Ok… so… you can’t COPYRIGHT an image you haven’t taken.

You can’t COPYRIGHT a car, you must PATENT it. So, this isn’t a case for DMCA at all.

You can TRADEMARK the logo, but if you pixelize out the logo, what is the case?

The only case I can possibly see is if they are using the name TOYOTA or FORD as part of the picture.

But, you CAN say “This is a Ford Focus”… because that’s a fact and fact’s CAN’T be copyrighted… unless you are in baseball….

eleete (user link) says:

The Financial Impact

Sadly, the David vs. Goliath nature of these suits will render the laws virtually silent. I doubt these sites will be able to afford a protracted legal battle with the likes of Toyota. This is the worst damage done by IP laws. Small businesses cannot afford to pay the legal services required to prove their innocence or fair use, sometimes to the point of bankruptcy. In my opinion, that doesn’t exactly provide incentive to create or innovate. Sounds like it transforms creativity and innovation into a financial target.

chris (profile) says:

Re: The Financial Impact

what you say is true, but given the nature of the internet, it’s not hard to see the work around.
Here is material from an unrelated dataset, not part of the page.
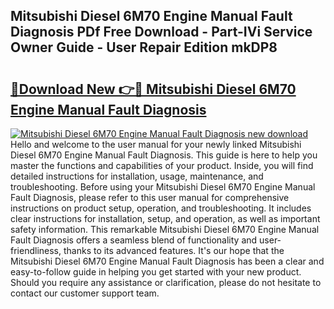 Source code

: ## Mitsubishi Diesel 6M70 Engine Manual Fault Diagnosis PDf Free Download - Part-IVi Service Owner Guide - User Repair Edition mkDP8

# <h2><a href="http://bc74929.oget.top/?id=Mitsubishi+Diesel+6M70+Engine+Manual+Fault+Diagnosis">🔗Download New 👉🔴 Mitsubishi Diesel 6M70 Engine Manual Fault Diagnosis</a></h2>

[![Mitsubishi Diesel 6M70 Engine Manual Fault Diagnosis new download](https://i.imgur.com/5g1atiW.png)](http://bc74929.oget.top/?id=Mitsubishi+Diesel+6M70+Engine+Manual+Fault+Diagnosis)
Hello and welcome to the user manual for your newly linked Mitsubishi Diesel 6M70 Engine Manual Fault Diagnosis. This guide is here to help you master the functions and capabilities of your product. Inside, you will find detailed instructions for installation, usage, maintenance, and troubleshooting. Before using your Mitsubishi Diesel 6M70 Engine Manual Fault Diagnosis, please refer to this user manual for comprehensive instructions on product setup, operation, and troubleshooting. It includes clear instructions for installation, setup, and operation, as well as important safety information. This remarkable Mitsubishi Diesel 6M70 Engine Manual Fault Diagnosis offers a seamless blend of functionality and user-friendliness, thanks to its advanced features. It's our hope that the Mitsubishi Diesel 6M70 Engine Manual Fault Diagnosis has been a clear and easy-to-follow guide in helping you get started with your new product. Should you require any assistance or clarification, please do not hesitate to contact our customer support team.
you put up your fansite, wallpaper site, etc. and get hassled by lawyers.

all you have to do is creative commons the site and tell everyone to help mirror it, then take your copy down.

in time, the whack-a-mole effect will make policing the photos practically impossible. compound that with the streisand effect and the sky’s the limit.

it’s a war of attrition, time and talent vs. billable hours. one resource is unlimited, the other is not.

nasch says:

Re: Re: The Financial Impact

I think it might be better to forward the legal notice to someone like the head of Toyota North America, explaining that this is why Toyota will no longer be receiving free publicity from that source, and then take down all the Toyota photos. Also on every page that used to have a Toyota photo, put a notice of why it’s gone, with the law firm’s and Toyota’s contact information. No legal battle to worry about, and rather than further aiding Toyota with free publicity, they’d be at least attempting to show them how stupid and foot-shooting their legal threats are.

ha says:

Dear Toyota

Dear Toyota (and Ford),

Good going. Now I will be sure NOT to even look at buying any of your vehicles. Congrats, you just lost yourself money and sent it right to your other competitors. Instead of wasting time with bogus law suits, take the time instead to shoot your lawyers or better yet, give the crash-test dummies a break and use the lawyers instead.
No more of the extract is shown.